## EXERCISE DETAILS
Apart from the pictures, write out the records that follow exactly.

:: GIVEN ENTRIES

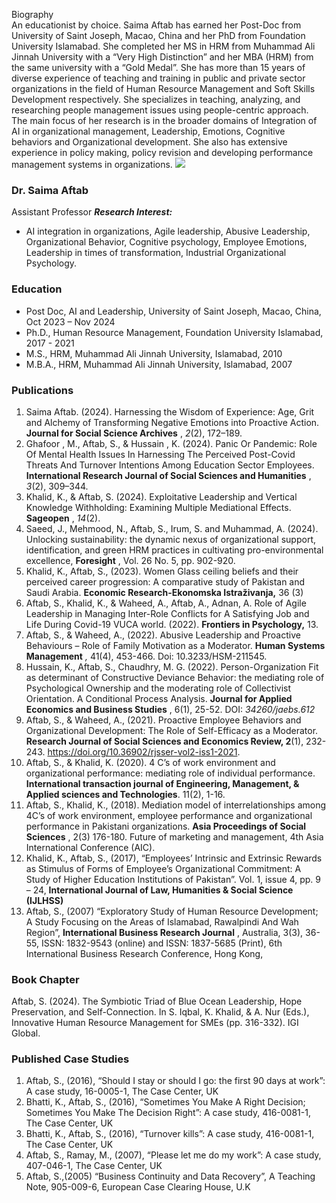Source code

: Biography  
An educationist by choice. Saima Aftab has earned her Post-Doc from University of Saint Joseph, Macao, China and her PhD from Foundation University Islamabad. She completed her MS in HRM from Muhammad Ali Jinnah University with a “Very High Distinction” and her MBA (HRM) from the same university with a “Gold Medal”. She has more than 15 years of diverse experience of teaching and training in public and private sector organizations in the field of Human Resource Management and Soft Skills Development respectively. She specializes in teaching, analyzing, and researching people management issues using people-centric approach. The main focus of her research is in the broader domains of Integration of AI in organizational management, Leadership, Emotions, Cognitive behaviors and Organizational development. She also has extensive experience in policy making, policy revision and developing performance management systems in organizations.
[![](https://giki.edu.pk/wp-content/uploads/2025/03/IMG-20220915-WA0005-1-228x300.jpg)](https://giki.edu.pk/wp-content/uploads/2025/03/IMG-20220915-WA0005-1.jpg)
### Dr. Saima Aftab
Assistant Professor
_**Research Interest:**_
  * AI integration in organizations, Agile leadership, Abusive Leadership, Organizational Behavior, Cognitive psychology, Employee Emotions, Leadership in times of transformation, Industrial Organizational Psychology.


### Education
  * Post Doc, AI and Leadership, University of Saint Joseph, Macao, China, Oct 2023 – Nov 2024
  * Ph.D., Human Resource Management, Foundation University Islamabad, 2017 - 2021
  * M.S., HRM, Muhammad Ali Jinnah University, Islamabad, 2010
  * M.B.A., HRM, Muhammad Ali Jinnah University, Islamabad, 2007


### Publications
  1. Saima Aftab. (2024). Harnessing the Wisdom of Experience: Age, Grit and Alchemy of Transforming Negative Emotions into Proactive Action. **Journal for Social Science Archives** ,  _2_(2), 172–189. 
  2. Ghafoor , M., Aftab, S., & Hussain , K. (2024). Panic Or Pandemic: Role Of Mental Health Issues In Harnessing The Perceived Post-Covid Threats And Turnover Intentions Among Education Sector Employees. **International Research Journal of Social Sciences and Humanities** ,  _3_(2), 309–344.
  3. Khalid, K., & Aftab, S. (2024). Exploitative Leadership and Vertical Knowledge Withholding: Examining Multiple Mediational Effects. **Sageopen** ,  _14_(2). 
  4. Saeed, J., Mehmood, N., Aftab, S., Irum, S. and Muhammad, A. (2024). Unlocking sustainability: the dynamic nexus of organizational support, identification, and green HRM practices in cultivating pro-environmental excellence, **Foresight** , Vol. 26 No. 5, pp. 902-920. 
  5. Khalid, K., Aftab, S., (2023). Women Glass ceiling beliefs and their perceived career progression: A comparative study of Pakistan and Saudi Arabia. **Economic Research-Ekonomska Istraživanja,** 36 (3)
  6. Aftab, S., Khalid, K., & Waheed, A., Aftab, A., Adnan, A. Role of Agile Leadership in Managing Inter-Role Conflicts for A Satisfying Job and Life During Covid-19 VUCA world. (2022). **Frontiers in Psychology,** 13.
  7. Aftab, S., & Waheed, A., (2022). Abusive Leadership and Proactive Behaviours – Role of Family Motivation as a Moderator. **Human Systems Management** _,_ 41(4), 453-466. Doi: 10.3233/HSM-211545.
  8. Hussain, K., Aftab, S., Chaudhry, M. G. (2022). Person-Organization Fit as determinant of Constructive Deviance Behavior: the mediating role of Psychological Ownership and the moderating role of Collectivist Orientation. A Conditional Process Analysis. **Journal for Applied Economics and Business Studies** , 6(1), 25-52. DOI: _34260/jaebs.612_
  9. Aftab, S., & Waheed, A., (2021). Proactive Employee Behaviors and Organizational Development: The Role of Self-Efficacy as a Moderator. **Research Journal of Social Sciences and Economics Review, 2**(1), 232-243. https://doi.org/10.36902/rjsser-vol2-iss1-2021.
  10. Aftab, S., & Khalid, K. (2020). 4 C’s of work environment and organizational performance: mediating role of individual performance. **International transaction journal of Engineering, Management, & Applied sciences and Technologies**. 11(2), 1-16.
  11. Aftab, S., Khalid, K., (2018). Mediation model of interrelationships among 4C’s of work environment, employee performance and organizational performance in Pakistani organizations. **Asia Proceedings of Social Sciences** , 2(3) 176-180. Future of marketing and management, 4th Asia International Conference (AIC).
  12. Khalid, K., Aftab, S., (2017), “Employees’ Intrinsic and Extrinsic Rewards as Stimulus of Forms of Employee’s Organizational Commitment: A Study of Higher Education Institutions of Pakistan”. Vol. 1, issue 4, pp. 9 – 24, **International Journal of Law, Humanities & Social Science (IJLHSS)**
  13. Aftab, S., (2007) “Exploratory Study of Human Resource Development; A Study Focusing on the Areas of Islamabad, Rawalpindi And Wah Region”, **International Business Research Journal** , Australia, 3(3), 36-55, ISSN: 1832-9543 (online) and ISSN: 1837-5685 (Print), 6th International Business Research Conference, Hong Kong, 


### Book Chapter
Aftab, S. (2024). The Symbiotic Triad of Blue Ocean Leadership, Hope Preservation, and Self-Connection. In S. Iqbal, K. Khalid, & A. Nur (Eds.), Innovative Human Resource Management for SMEs (pp. 316-332). IGI Global. 
### Published Case Studies
  1. Aftab, S., (2016), “Should I stay or should I go: the first 90 days at work”: A case study, 16-0005-1, The Case Center, UK
  2. Bhatti, K., Aftab, S., (2016), “Sometimes You Make A Right Decision; Sometimes You Make The Decision Right”: A case study, 416-0081-1, The Case Center, UK
  3. Bhatti, K., Aftab, S., (2016), “Turnover kills”: A case study, 416-0081-1, The Case Center, UK
  4. Aftab, S., Ramay, M., (2007), “Please let me do my work”: A case study, 407-046-1, The Case Center, UK
  5. Aftab, S.,(2005) “Business Continuity and Data Recovery”, A Teaching Note, 905-009-6, European Case Clearing House, U.K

::::

## SOLUTION TO THE EXERCISE
Source code

: Biography  
An educationist by choice. Saima Aftab has earned her Post-Doc from University of Saint Joseph, Macao, China and her PhD from Foundation University Islamabad. She completed her MS in HRM from Muhammad Ali Jinnah University with a “Very High Distinction” and her MBA (HRM) from the same university with a “Gold Medal”. She has more than 15 years of diverse experience of teaching and training in public and private sector organizations in the field of Human Resource Management and Soft Skills Development respectively. She specializes in teaching, analyzing, and researching people management issues using people-centric approach. The main focus of her research is in the broader domains of Integration of AI in organizational management, Leadership, Emotions, Cognitive behaviors and Organizational development. She also has extensive experience in policy making, policy revision and developing performance management systems in organizations.
[![](https://giki.edu.pk/wp-content/uploads/2025/03/IMG-20220915-WA0005-1-228x300.jpg)](https://giki.edu.pk/wp-content/uploads/2025/03/IMG-20220915-WA0005-1.jpg)
### Dr. Saima Aftab
Assistant Professor
_**Research Interest:**_
  * AI integration in organizations, Agile leadership, Abusive Leadership, Organizational Behavior, Cognitive psychology, Employee Emotions, Leadership in times of transformation, Industrial Organizational Psychology.


### Education
  * Post Doc, AI and Leadership, University of Saint Joseph, Macao, China, Oct 2023 – Nov 2024
  * Ph.D., Human Resource Management, Foundation University Islamabad, 2017 - 2021
  * M.S., HRM, Muhammad Ali Jinnah University, Islamabad, 2010
  * M.B.A., HRM, Muhammad Ali Jinnah University, Islamabad, 2007


### Publications
  1. Saima Aftab. (2024). Harnessing the Wisdom of Experience: Age, Grit and Alchemy of Transforming Negative Emotions into Proactive Action. **Journal for Social Science Archives** ,  _2_(2), 172–189. 
  2. Ghafoor , M., Aftab, S., & Hussain , K. (2024). Panic Or Pandemic: Role Of Mental Health Issues In Harnessing The Perceived Post-Covid Threats And Turnover Intentions Among Education Sector Employees. **International Research Journal of Social Sciences and Humanities** ,  _3_(2), 309–344.
  3. Khalid, K., & Aftab, S. (2024). Exploitative Leadership and Vertical Knowledge Withholding: Examining Multiple Mediational Effects. **Sageopen** ,  _14_(2). 
  4. Saeed, J., Mehmood, N., Aftab, S., Irum, S. and Muhammad, A. (2024). Unlocking sustainability: the dynamic nexus of organizational support, identification, and green HRM practices in cultivating pro-environmental excellence, **Foresight** , Vol. 26 No. 5, pp. 902-920. 
  5. Khalid, K., Aftab, S., (2023). Women Glass ceiling beliefs and their perceived career progression: A comparative study of Pakistan and Saudi Arabia. **Economic Research-Ekonomska Istraživanja,** 36 (3)
  6. Aftab, S., Khalid, K., & Waheed, A., Aftab, A., Adnan, A. Role of Agile Leadership in Managing Inter-Role Conflicts for A Satisfying Job and Life During Covid-19 VUCA world. (2022). **Frontiers in Psychology,** 13.
  7. Aftab, S., & Waheed, A., (2022). Abusive Leadership and Proactive Behaviours – Role of Family Motivation as a Moderator. **Human Systems Management** _,_ 41(4), 453-466. Doi: 10.3233/HSM-211545.
  8. Hussain, K., Aftab, S., Chaudhry, M. G. (2022). Person-Organization Fit as determinant of Constructive Deviance Behavior: the mediating role of Psychological Ownership and the moderating role of Collectivist Orientation. A Conditional Process Analysis. **Journal for Applied Economics and Business Studies** , 6(1), 25-52. DOI: _34260/jaebs.612_
  9. Aftab, S., & Waheed, A., (2021). Proactive Employee Behaviors and Organizational Development: The Role of Self-Efficacy as a Moderator. **Research Journal of Social Sciences and Economics Review, 2**(1), 232-243. https://doi.org/10.36902/rjsser-vol2-iss1-2021.
  10. Aftab, S., & Khalid, K. (2020). 4 C’s of work environment and organizational performance: mediating role of individual performance. **International transaction journal of Engineering, Management, & Applied sciences and Technologies**. 11(2), 1-16.
  11. Aftab, S., Khalid, K., (2018). Mediation model of interrelationships among 4C’s of work environment, employee performance and organizational performance in Pakistani organizations. **Asia Proceedings of Social Sciences** , 2(3) 176-180. Future of marketing and management, 4th Asia International Conference (AIC).
  12. Khalid, K., Aftab, S., (2017), “Employees’ Intrinsic and Extrinsic Rewards as Stimulus of Forms of Employee’s Organizational Commitment: A Study of Higher Education Institutions of Pakistan”. Vol. 1, issue 4, pp. 9 – 24, **International Journal of Law, Humanities & Social Science (IJLHSS)**
  13. Aftab, S., (2007) “Exploratory Study of Human Resource Development; A Study Focusing on the Areas of Islamabad, Rawalpindi And Wah Region”, **International Business Research Journal** , Australia, 3(3), 36-55, ISSN: 1832-9543 (online) and ISSN: 1837-5685 (Print), 6th International Business Research Conference, Hong Kong, 


### Book Chapter
Aftab, S. (2024). The Symbiotic Triad of Blue Ocean Leadership, Hope Preservation, and Self-Connection. In S. Iqbal, K. Khalid, & A. Nur (Eds.), Innovative Human Resource Management for SMEs (pp. 316-332). IGI Global. 
### Published Case Studies
  1. Aftab, S., (2016), “Should I stay or should I go: the first 90 days at work”: A case study, 16-0005-1, The Case Center, UK
  2. Bhatti, K., Aftab, S., (2016), “Sometimes You Make A Right Decision; Sometimes You Make The Decision Right”: A case study, 416-0081-1, The Case Center, UK
  3. Bhatti, K., Aftab, S., (2016), “Turnover kills”: A case study, 416-0081-1, The Case Center, UK
  4. Aftab, S., Ramay, M., (2007), “Please let me do my work”: A case study, 407-046-1, The Case Center, UK
  5. Aftab, S.,(2005) “Business Continuity and Data Recovery”, A Teaching Note, 905-009-6, European Case Clearing House, U.K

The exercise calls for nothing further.